▶ **What is needed**
What lines in the entries below contain the word "Chinese"? Copy all of them.

▶ **Available records**
——————————

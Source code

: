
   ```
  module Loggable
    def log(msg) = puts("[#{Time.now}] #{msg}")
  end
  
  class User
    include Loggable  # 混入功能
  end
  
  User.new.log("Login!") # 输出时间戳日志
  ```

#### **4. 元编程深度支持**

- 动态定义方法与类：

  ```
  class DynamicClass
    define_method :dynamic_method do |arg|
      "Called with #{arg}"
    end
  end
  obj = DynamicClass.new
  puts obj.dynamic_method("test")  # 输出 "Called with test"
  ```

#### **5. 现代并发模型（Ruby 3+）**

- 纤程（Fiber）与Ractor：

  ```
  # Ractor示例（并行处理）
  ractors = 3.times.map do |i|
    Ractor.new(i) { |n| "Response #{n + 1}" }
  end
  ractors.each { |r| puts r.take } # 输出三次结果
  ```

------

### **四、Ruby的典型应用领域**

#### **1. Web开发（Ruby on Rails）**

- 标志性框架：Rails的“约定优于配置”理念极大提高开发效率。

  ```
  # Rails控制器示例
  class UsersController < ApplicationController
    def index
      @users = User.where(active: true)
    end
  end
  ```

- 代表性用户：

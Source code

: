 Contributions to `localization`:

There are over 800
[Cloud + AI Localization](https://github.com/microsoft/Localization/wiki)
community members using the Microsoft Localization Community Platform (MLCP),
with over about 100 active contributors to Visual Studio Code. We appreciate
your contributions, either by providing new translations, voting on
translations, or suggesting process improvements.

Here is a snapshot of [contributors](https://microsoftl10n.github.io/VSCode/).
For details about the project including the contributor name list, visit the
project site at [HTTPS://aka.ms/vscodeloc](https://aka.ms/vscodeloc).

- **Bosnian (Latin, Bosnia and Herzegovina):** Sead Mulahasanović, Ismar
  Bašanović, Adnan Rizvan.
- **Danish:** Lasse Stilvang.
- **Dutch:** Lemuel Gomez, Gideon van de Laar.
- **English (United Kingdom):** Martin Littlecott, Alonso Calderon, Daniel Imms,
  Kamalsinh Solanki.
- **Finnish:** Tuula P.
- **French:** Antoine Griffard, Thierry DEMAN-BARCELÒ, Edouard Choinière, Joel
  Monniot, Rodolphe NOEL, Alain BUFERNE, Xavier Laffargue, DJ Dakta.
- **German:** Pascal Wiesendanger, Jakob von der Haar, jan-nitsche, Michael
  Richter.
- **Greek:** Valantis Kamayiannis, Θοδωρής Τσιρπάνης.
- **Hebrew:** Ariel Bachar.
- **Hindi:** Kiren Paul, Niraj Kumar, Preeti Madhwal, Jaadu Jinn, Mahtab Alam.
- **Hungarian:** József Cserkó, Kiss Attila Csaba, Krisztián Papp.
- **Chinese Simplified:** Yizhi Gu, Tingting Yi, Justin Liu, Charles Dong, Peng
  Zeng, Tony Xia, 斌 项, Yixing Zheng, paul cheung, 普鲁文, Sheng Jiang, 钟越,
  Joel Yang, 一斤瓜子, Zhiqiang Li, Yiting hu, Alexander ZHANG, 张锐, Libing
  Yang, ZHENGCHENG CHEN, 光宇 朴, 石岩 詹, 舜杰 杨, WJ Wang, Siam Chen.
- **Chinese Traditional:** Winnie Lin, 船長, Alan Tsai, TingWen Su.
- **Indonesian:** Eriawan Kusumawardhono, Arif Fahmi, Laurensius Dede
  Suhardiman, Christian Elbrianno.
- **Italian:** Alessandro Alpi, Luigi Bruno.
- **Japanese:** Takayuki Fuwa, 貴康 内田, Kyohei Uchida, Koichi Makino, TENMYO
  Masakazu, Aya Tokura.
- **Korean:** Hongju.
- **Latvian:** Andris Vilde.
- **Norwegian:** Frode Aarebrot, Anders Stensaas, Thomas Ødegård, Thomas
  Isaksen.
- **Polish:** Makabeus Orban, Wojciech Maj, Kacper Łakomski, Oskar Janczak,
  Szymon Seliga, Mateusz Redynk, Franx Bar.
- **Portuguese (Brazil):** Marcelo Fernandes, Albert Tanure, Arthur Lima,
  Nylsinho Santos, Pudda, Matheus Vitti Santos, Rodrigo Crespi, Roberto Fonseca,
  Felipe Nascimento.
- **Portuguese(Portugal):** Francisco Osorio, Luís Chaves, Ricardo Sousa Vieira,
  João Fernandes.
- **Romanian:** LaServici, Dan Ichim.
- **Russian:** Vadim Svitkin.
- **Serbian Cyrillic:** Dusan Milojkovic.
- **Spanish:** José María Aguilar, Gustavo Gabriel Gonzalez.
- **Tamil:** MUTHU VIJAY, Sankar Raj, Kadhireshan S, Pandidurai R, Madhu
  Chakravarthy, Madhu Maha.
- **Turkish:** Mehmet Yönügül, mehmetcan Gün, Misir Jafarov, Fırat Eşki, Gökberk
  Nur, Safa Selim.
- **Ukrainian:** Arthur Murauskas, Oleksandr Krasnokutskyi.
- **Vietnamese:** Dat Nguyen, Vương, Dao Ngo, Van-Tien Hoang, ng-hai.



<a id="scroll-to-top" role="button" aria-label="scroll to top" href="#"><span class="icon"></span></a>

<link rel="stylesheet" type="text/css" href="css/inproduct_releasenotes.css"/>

——————————

▶ **Result of the task**
- **Chinese Simplified:** Yizhi Gu, Tingting Yi, Justin Liu, Charles Dong, Peng
- **Chinese Traditional:** Winnie Lin, 船長, Alan Tsai, TingWen Su.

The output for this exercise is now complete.